9. ［マッピング］セクションの「Provision Azure Active Directory Users」リンクをクリックし［属性マッピング］画面を開きます。

   

10. 表示された画面で、次に示す設定を行います。

    • 画面下部の「詳細オプションの表示」チェックボックスにチェックを付けます。
    • 表示された「customappsso の属性リストを編集します」リンクをクリックし［属性リストの編集］画面を開きます。
    

11. 表示された画面で、次に示す設定を行います。

    • 名前が「emails[type eq "work"].value」の行の「必須ですか?」列にチェックを付けます。
    • 名前が「userName」の行の「必須ですか?」列のチェックを外します。
    • ［保存］をクリックして属性リスト情報を保存します。
    

12. ［属性マッピング］セクションで以下のようにマッピングの編集を行います。

    1. Azure Active Directory 属性が「mail」の行をクリックし以下の編集を行います。
       • 「この属性を使用してオブジェクトを照合する」を「はい」に変更します。
       • 「照合の優先順位」を「2」に変更します。
       • 「OK」をクリックして編集内容を保存します。
    2. Azure Active Directory 属性が以下のものを残して、それ以外の属性を削除します。
       • mail
       • Switch([IsSoftDeleted], , "False", "True", "True", "False")
       • displayName
       • givenName
       • surname
       • manager
    3. Azure Active Directory 属性が「mail」の行をクリックし以下の編集を行います。
       • 「照合の優先順位」を「1」に変更します。
       • 「OK」をクリックして編集内容を保存します。
    note

    メールエイリアスを同期させたい場合は追加で以下の設定を行ってください。

    ［新しいマッピングの追加］リンクをクリックして表示された［属性の編集］画面で、次に示す設定を行います。

    • 「ソース属性」でメールエイリアスとして同期させたいAzure ADの属性を選択します。
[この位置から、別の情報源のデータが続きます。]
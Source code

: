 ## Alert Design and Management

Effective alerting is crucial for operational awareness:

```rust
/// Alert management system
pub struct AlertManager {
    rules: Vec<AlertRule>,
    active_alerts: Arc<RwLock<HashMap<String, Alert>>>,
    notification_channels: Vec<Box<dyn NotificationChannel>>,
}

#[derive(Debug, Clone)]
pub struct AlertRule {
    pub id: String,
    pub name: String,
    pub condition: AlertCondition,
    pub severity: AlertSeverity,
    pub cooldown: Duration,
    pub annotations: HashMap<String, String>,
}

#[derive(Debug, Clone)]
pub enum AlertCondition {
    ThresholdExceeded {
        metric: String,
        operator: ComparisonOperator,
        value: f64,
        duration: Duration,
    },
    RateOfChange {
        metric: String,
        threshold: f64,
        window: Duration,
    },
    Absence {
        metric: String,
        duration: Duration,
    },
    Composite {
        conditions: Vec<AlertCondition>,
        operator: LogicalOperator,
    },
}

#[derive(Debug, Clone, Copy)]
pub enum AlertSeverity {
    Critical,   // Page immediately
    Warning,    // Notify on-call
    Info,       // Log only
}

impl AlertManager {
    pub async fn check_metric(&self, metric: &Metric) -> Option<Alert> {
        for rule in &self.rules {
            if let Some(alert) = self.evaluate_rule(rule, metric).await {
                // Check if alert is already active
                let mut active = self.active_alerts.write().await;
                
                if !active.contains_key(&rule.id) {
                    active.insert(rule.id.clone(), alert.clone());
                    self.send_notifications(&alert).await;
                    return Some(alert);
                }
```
以下は、userPrincipalNameを同期項目として選択した場合の設定例です。メールエイリアスを設定する際の注意点についてはこちらを参照してください。

    • 「対象の属性」で「emails[type eq "other"].value」を選択します。
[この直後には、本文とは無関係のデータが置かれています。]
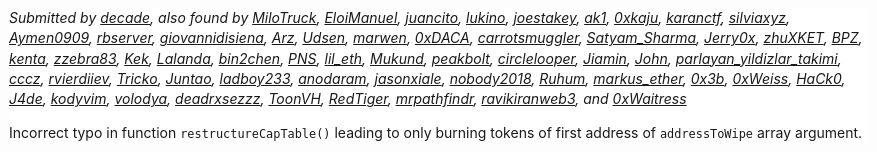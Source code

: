 *Submitted by [decade](https://github.com/code-423n4/2023-04-frankencoin-findings/issues/941), also found by [MiloTruck](https://github.com/code-423n4/2023-04-frankencoin-findings/issues/992), [EloiManuel](https://github.com/code-423n4/2023-04-frankencoin-findings/issues/991), [juancito](https://github.com/code-423n4/2023-04-frankencoin-findings/issues/989), [lukino](https://github.com/code-423n4/2023-04-frankencoin-findings/issues/987), [joestakey](https://github.com/code-423n4/2023-04-frankencoin-findings/issues/972), [ak1](https://github.com/code-423n4/2023-04-frankencoin-findings/issues/939), [0xkaju](https://github.com/code-423n4/2023-04-frankencoin-findings/issues/919), [karanctf](https://github.com/code-423n4/2023-04-frankencoin-findings/issues/913), [silviaxyz](https://github.com/code-423n4/2023-04-frankencoin-findings/issues/909), [Aymen0909](https://github.com/code-423n4/2023-04-frankencoin-findings/issues/896), [rbserver](https://github.com/code-423n4/2023-04-frankencoin-findings/issues/895), [giovannidisiena](https://github.com/code-423n4/2023-04-frankencoin-findings/issues/887), [Arz](https://github.com/code-423n4/2023-04-frankencoin-findings/issues/875), [Udsen](https://github.com/code-423n4/2023-04-frankencoin-findings/issues/844), [marwen](https://github.com/code-423n4/2023-04-frankencoin-findings/issues/826), [0xDACA](https://github.com/code-423n4/2023-04-frankencoin-findings/issues/819), [carrotsmuggler](https://github.com/code-423n4/2023-04-frankencoin-findings/issues/812), [Satyam\_Sharma](https://github.com/code-423n4/2023-04-frankencoin-findings/issues/799), [Jerry0x](https://github.com/code-423n4/2023-04-frankencoin-findings/issues/767), [zhuXKET](https://github.com/code-423n4/2023-04-frankencoin-findings/issues/757), [BPZ](https://github.com/code-423n4/2023-04-frankencoin-findings/issues/730), [kenta](https://github.com/code-423n4/2023-04-frankencoin-findings/issues/721), [zzebra83](https://github.com/code-423n4/2023-04-frankencoin-findings/issues/720), [Kek](https://github.com/code-423n4/2023-04-frankencoin-findings/issues/708), [Lalanda](https://github.com/code-423n4/2023-04-frankencoin-findings/issues/706), [bin2chen](https://github.com/code-423n4/2023-04-frankencoin-findings/issues/665), [PNS](https://github.com/code-423n4/2023-04-frankencoin-findings/issues/662), [lil\_eth](https://github.com/code-423n4/2023-04-frankencoin-findings/issues/649), [Mukund](https://github.com/code-423n4/2023-04-frankencoin-findings/issues/619), [peakbolt](https://github.com/code-423n4/2023-04-frankencoin-findings/issues/564), [circlelooper](https://github.com/code-423n4/2023-04-frankencoin-findings/issues/560), [Jiamin](https://github.com/code-423n4/2023-04-frankencoin-findings/issues/523), [John](https://github.com/code-423n4/2023-04-frankencoin-findings/issues/466), [parlayan\_yildizlar\_takimi](https://github.com/code-423n4/2023-04-frankencoin-findings/issues/451), [cccz](https://github.com/code-423n4/2023-04-frankencoin-findings/issues/404), [rvierdiiev](https://github.com/code-423n4/2023-04-frankencoin-findings/issues/397), [Tricko](https://github.com/code-423n4/2023-04-frankencoin-findings/issues/395), [Juntao](https://github.com/code-423n4/2023-04-frankencoin-findings/issues/341), [ladboy233](https://github.com/code-423n4/2023-04-frankencoin-findings/issues/333), [anodaram](https://github.com/code-423n4/2023-04-frankencoin-findings/issues/317), [jasonxiale](https://github.com/code-423n4/2023-04-frankencoin-findings/issues/283), [nobody2018](https://github.com/code-423n4/2023-04-frankencoin-findings/issues/250), [Ruhum](https://github.com/code-423n4/2023-04-frankencoin-findings/issues/233), [markus\_ether](https://github.com/code-423n4/2023-04-frankencoin-findings/issues/226), [0x3b](https://github.com/code-423n4/2023-04-frankencoin-findings/issues/186), [0xWeiss](https://github.com/code-423n4/2023-04-frankencoin-findings/issues/159), [HaCk0](https://github.com/code-423n4/2023-04-frankencoin-findings/issues/137), [J4de](https://github.com/code-423n4/2023-04-frankencoin-findings/issues/116), [kodyvim](https://github.com/code-423n4/2023-04-frankencoin-findings/issues/106), [volodya](https://github.com/code-423n4/2023-04-frankencoin-findings/issues/98), [deadrxsezzz](https://github.com/code-423n4/2023-04-frankencoin-findings/issues/82), [ToonVH](https://github.com/code-423n4/2023-04-frankencoin-findings/issues/70), [RedTiger](https://github.com/code-423n4/2023-04-frankencoin-findings/issues/65), [mrpathfindr](https://github.com/code-423n4/2023-04-frankencoin-findings/issues/36), [ravikiranweb3](https://github.com/code-423n4/2023-04-frankencoin-findings/issues/25), and [0xWaitress](https://github.com/code-423n4/2023-04-frankencoin-findings/issues/19)*

Incorrect typo in function `restructureCapTable()` leading to only burning tokens of first address of `addressToWipe` array argument.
    • 「OK」をクリックして編集内容を保存します。

13. ［保存］をクリックして属性マッピングを保存します。

    

14. 右上の［×］をクリックして［属性マッピング］画面を閉じます。

    

15. 右上の［×］をクリックして［プロビジョニング］画面を閉じます。

    

16. ［プロビジョニングの開始］をクリックしてプロビジョニングを開始します。

    

3.ユーザーまたはグループの割り当て

割り当てには、ユーザーが追加される度に手動で割り当てを行う方法と、指定した条件に一致するユーザーを自動で割り当てる方法の2種類があります。

3-1. ユーザーまたはグループの割り当て

以下では、ユーザーが追加される度に手動で、365 Alertに同期するユーザーまたはグループを割り当てる方法を記載します。

1. 管理者アカウントで、以下のURLからAzure AD管理センターにサインインします。
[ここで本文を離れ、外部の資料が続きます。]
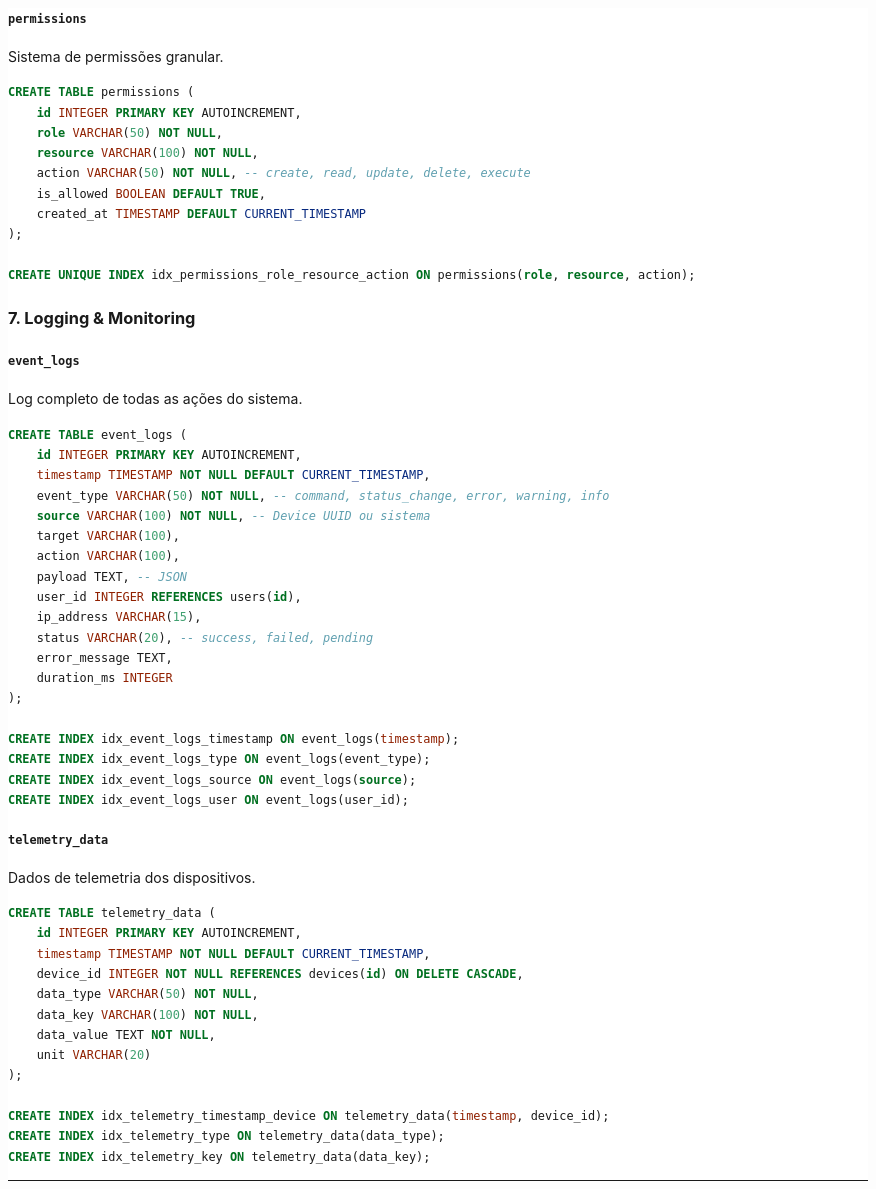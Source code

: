 #### `permissions`
Sistema de permissões granular.

```sql
CREATE TABLE permissions (
    id INTEGER PRIMARY KEY AUTOINCREMENT,
    role VARCHAR(50) NOT NULL,
    resource VARCHAR(100) NOT NULL,
    action VARCHAR(50) NOT NULL, -- create, read, update, delete, execute
    is_allowed BOOLEAN DEFAULT TRUE,
    created_at TIMESTAMP DEFAULT CURRENT_TIMESTAMP
);

CREATE UNIQUE INDEX idx_permissions_role_resource_action ON permissions(role, resource, action);
```

### 7. Logging & Monitoring

#### `event_logs`
Log completo de todas as ações do sistema.

```sql
CREATE TABLE event_logs (
    id INTEGER PRIMARY KEY AUTOINCREMENT,
    timestamp TIMESTAMP NOT NULL DEFAULT CURRENT_TIMESTAMP,
    event_type VARCHAR(50) NOT NULL, -- command, status_change, error, warning, info
    source VARCHAR(100) NOT NULL, -- Device UUID ou sistema
    target VARCHAR(100),
    action VARCHAR(100),
    payload TEXT, -- JSON
    user_id INTEGER REFERENCES users(id),
    ip_address VARCHAR(15),
    status VARCHAR(20), -- success, failed, pending
    error_message TEXT,
    duration_ms INTEGER
);

CREATE INDEX idx_event_logs_timestamp ON event_logs(timestamp);
CREATE INDEX idx_event_logs_type ON event_logs(event_type);
CREATE INDEX idx_event_logs_source ON event_logs(source);
CREATE INDEX idx_event_logs_user ON event_logs(user_id);
```

#### `telemetry_data`
Dados de telemetria dos dispositivos.

```sql
CREATE TABLE telemetry_data (
    id INTEGER PRIMARY KEY AUTOINCREMENT,
    timestamp TIMESTAMP NOT NULL DEFAULT CURRENT_TIMESTAMP,
    device_id INTEGER NOT NULL REFERENCES devices(id) ON DELETE CASCADE,
    data_type VARCHAR(50) NOT NULL,
    data_key VARCHAR(100) NOT NULL,
    data_value TEXT NOT NULL,
    unit VARCHAR(20)
);

CREATE INDEX idx_telemetry_timestamp_device ON telemetry_data(timestamp, device_id);
CREATE INDEX idx_telemetry_type ON telemetry_data(data_type);
CREATE INDEX idx_telemetry_key ON telemetry_data(data_key);
```

---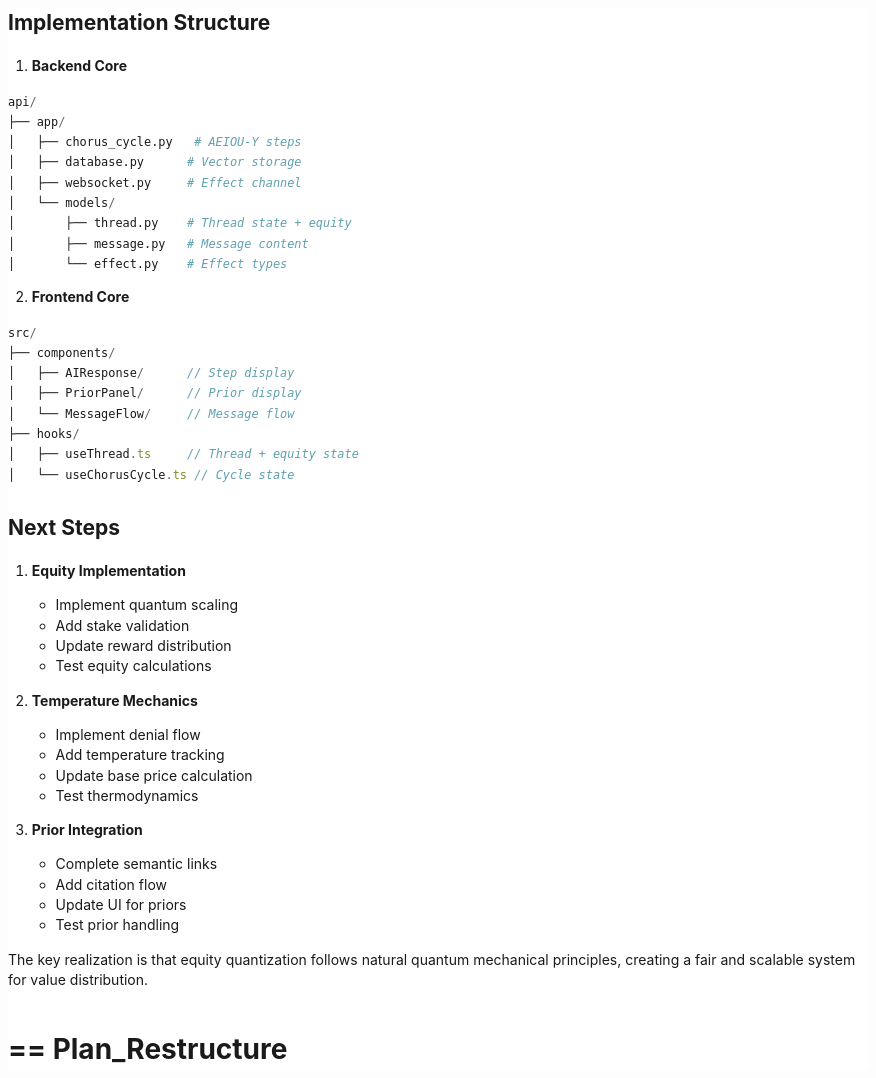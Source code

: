 ## Implementation Structure

1. **Backend Core**
```python
api/
├── app/
│   ├── chorus_cycle.py   # AEIOU-Y steps
│   ├── database.py      # Vector storage
│   ├── websocket.py     # Effect channel
│   └── models/
│       ├── thread.py    # Thread state + equity
│       ├── message.py   # Message content
│       └── effect.py    # Effect types
```

2. **Frontend Core**
```typescript
src/
├── components/
│   ├── AIResponse/      // Step display
│   ├── PriorPanel/      // Prior display
│   └── MessageFlow/     // Message flow
├── hooks/
│   ├── useThread.ts     // Thread + equity state
│   └── useChorusCycle.ts // Cycle state
```

## Next Steps

1. **Equity Implementation**
   - Implement quantum scaling
   - Add stake validation
   - Update reward distribution
   - Test equity calculations

2. **Temperature Mechanics**
   - Implement denial flow
   - Add temperature tracking
   - Update base price calculation
   - Test thermodynamics

3. **Prior Integration**
   - Complete semantic links
   - Add citation flow
   - Update UI for priors
   - Test prior handling

The key realization is that equity quantization follows natural quantum mechanical principles, creating a fair and scalable system for value distribution.


==
Plan_Restructure
==
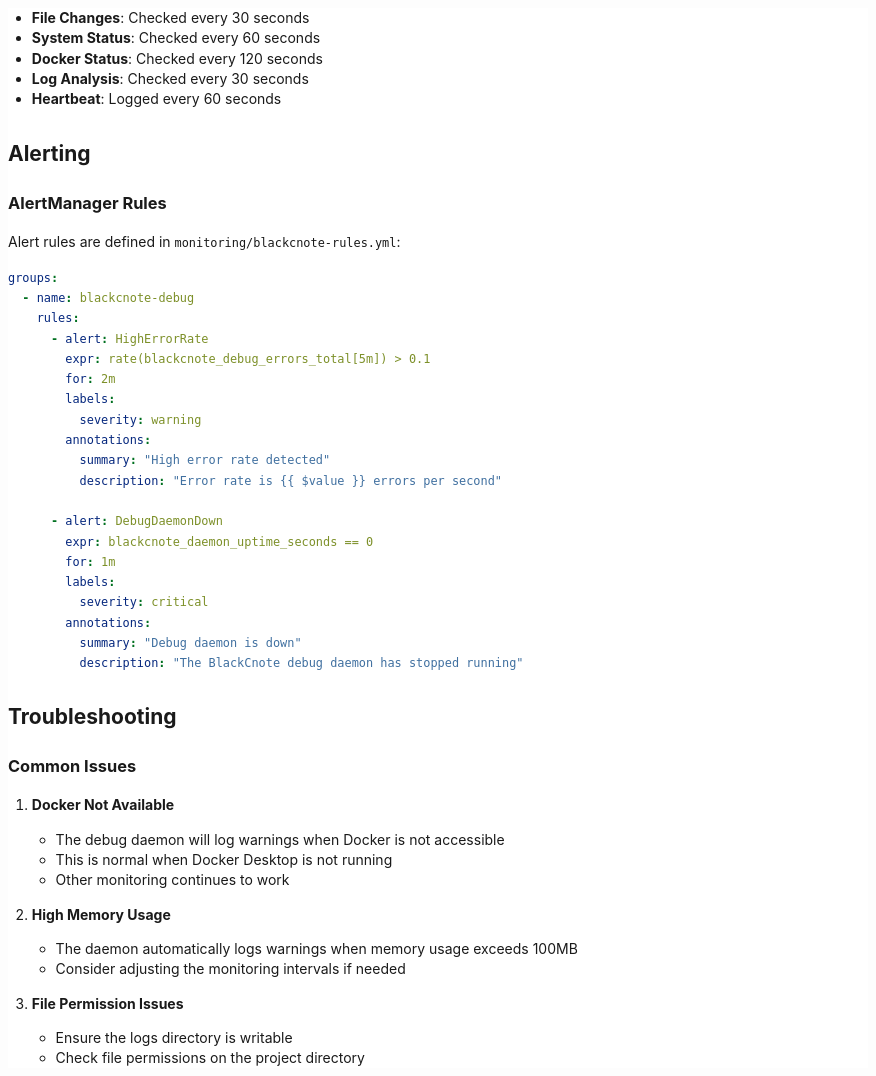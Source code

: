 - **File Changes**: Checked every 30 seconds
- **System Status**: Checked every 60 seconds
- **Docker Status**: Checked every 120 seconds
- **Log Analysis**: Checked every 30 seconds
- **Heartbeat**: Logged every 60 seconds

## Alerting

### AlertManager Rules

Alert rules are defined in `monitoring/blackcnote-rules.yml`:

```yaml
groups:
  - name: blackcnote-debug
    rules:
      - alert: HighErrorRate
        expr: rate(blackcnote_debug_errors_total[5m]) > 0.1
        for: 2m
        labels:
          severity: warning
        annotations:
          summary: "High error rate detected"
          description: "Error rate is {{ $value }} errors per second"

      - alert: DebugDaemonDown
        expr: blackcnote_daemon_uptime_seconds == 0
        for: 1m
        labels:
          severity: critical
        annotations:
          summary: "Debug daemon is down"
          description: "The BlackCnote debug daemon has stopped running"
```

## Troubleshooting

### Common Issues

1. **Docker Not Available**
   - The debug daemon will log warnings when Docker is not accessible
   - This is normal when Docker Desktop is not running
   - Other monitoring continues to work

2. **High Memory Usage**
   - The daemon automatically logs warnings when memory usage exceeds 100MB
   - Consider adjusting the monitoring intervals if needed

3. **File Permission Issues**
   - Ensure the logs directory is writable
   - Check file permissions on the project directory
   https://aad.portal.azure.com/

2. 画面左のメニューから［エンタープライズアプリケーション］をクリックして、［すべてのアプリケーション］をクリックします。
   表示された画面で、検索ボックスに365 Alert Provisioningと入力して、表示された［365 Alert Provisioning］をクリックします。

   

3. 画面左のメニューから［ユーザーとグループ］をクリックして、［+ ユーザーまたはグループの追加］をクリックします。

   

4. ［選択されていません］をクリックして、ユーザーまたはグループを選択します。

   note

   申請したドメインのユーザーのみ選択してください。
   申請したドメインのユーザー以外を選択すると、同期処理時にエラーが発生して、同期処理が止まってしまう可能性があります。

   note

   入れ子のグループは、Azure ADでサポートされていないため、指定出来ません。
   詳細についてはMicrosoftのドキュメントを参照してください。

   note

   365 Alertの設定でユーザープロビジョニングの自動化を解除すると、Azure ADから同期されているユーザーは全て365Alertから削除されます。
   そのため、365Alertのテナント管理者は同期対象にせず、「365 Alert管理ポータル」からユーザー登録を行うことを推奨します。

   

5. ［選択］をクリックします。

   

6. ［割り当て］をクリックします。

   

7. 以下の画面が表示されます。

   

3-2. 動的グループによるユーザーの割り当て

以下では、動的グループを使用して、自動で365 Alertに同期するユーザーを割り当てる方法を記載します。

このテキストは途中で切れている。